=== ABOUT THIS TASK ===
Find the line containing "Area | O(1) | O(1) |" in the entries below. Restate it and each line after it, word for word, up to and including the line containing "1. **Irregular Shapes**: Calculate".

[Excerpts from a dataset]
..........
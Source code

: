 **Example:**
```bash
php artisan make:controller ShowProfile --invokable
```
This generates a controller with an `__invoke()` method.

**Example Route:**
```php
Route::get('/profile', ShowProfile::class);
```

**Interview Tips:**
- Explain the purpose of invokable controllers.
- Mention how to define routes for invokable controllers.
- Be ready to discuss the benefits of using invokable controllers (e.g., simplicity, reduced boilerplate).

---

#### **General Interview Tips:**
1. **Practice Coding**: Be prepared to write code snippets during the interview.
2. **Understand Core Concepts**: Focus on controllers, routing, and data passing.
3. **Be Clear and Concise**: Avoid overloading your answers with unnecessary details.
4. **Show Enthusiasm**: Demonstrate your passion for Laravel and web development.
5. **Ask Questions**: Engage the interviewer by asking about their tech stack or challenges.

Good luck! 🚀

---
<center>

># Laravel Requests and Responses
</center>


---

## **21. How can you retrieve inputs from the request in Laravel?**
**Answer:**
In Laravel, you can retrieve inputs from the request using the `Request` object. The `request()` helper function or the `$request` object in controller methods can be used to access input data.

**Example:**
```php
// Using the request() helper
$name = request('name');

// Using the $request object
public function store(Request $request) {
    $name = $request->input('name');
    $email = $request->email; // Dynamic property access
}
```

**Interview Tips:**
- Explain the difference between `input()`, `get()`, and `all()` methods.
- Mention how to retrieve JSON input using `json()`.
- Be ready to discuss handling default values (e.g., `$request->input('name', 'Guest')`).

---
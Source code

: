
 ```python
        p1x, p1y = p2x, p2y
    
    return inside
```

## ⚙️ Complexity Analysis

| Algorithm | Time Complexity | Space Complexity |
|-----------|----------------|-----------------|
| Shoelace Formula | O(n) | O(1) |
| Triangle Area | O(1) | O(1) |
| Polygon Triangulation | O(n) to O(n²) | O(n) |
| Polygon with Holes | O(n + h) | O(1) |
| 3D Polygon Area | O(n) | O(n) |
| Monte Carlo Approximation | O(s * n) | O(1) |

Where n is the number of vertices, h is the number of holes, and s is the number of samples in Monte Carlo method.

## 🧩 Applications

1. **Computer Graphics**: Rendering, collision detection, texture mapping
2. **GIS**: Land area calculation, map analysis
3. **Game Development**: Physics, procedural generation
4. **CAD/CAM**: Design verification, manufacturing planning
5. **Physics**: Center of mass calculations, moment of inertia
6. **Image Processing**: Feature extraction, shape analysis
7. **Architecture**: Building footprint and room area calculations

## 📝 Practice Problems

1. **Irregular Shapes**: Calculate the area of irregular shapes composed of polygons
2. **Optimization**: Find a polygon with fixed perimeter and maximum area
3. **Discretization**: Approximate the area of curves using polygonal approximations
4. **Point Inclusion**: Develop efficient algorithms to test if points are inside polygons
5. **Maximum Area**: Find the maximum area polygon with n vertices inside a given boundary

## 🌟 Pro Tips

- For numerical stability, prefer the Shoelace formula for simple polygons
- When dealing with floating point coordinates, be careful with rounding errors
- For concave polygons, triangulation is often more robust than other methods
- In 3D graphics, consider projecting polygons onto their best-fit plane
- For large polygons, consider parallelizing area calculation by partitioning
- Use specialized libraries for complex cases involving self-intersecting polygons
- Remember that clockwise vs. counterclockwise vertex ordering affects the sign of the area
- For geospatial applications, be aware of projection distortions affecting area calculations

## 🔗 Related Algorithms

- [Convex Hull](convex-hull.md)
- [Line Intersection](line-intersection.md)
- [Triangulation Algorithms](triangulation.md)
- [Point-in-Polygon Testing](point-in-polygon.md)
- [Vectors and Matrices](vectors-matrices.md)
..........
=== REPLY TO THE EXERCISE ===
| Triangle Area | O(1) | O(1) |
| Polygon Triangulation | O(n) to O(n²) | O(n) |
| Polygon with Holes | O(n + h) | O(1) |
| 3D Polygon Area | O(n) | O(n) |
| Monte Carlo Approximation | O(s * n) | O(1) |

Where n is the number of vertices, h is the number of holes, and s is the number of samples in Monte Carlo method.

## 🧩 Applications

1. **Computer Graphics**: Rendering, collision detection, texture mapping
2. **GIS**: Land area calculation, map analysis
3. **Game Development**: Physics, procedural generation
4. **CAD/CAM**: Design verification, manufacturing planning
5. **Physics**: Center of mass calculations, moment of inertia
6. **Image Processing**: Feature extraction, shape analysis
7. **Architecture**: Building footprint and room area calculations

## 📝 Practice Problems

1. **Irregular Shapes**: Calculate the area of irregular shapes composed of polygons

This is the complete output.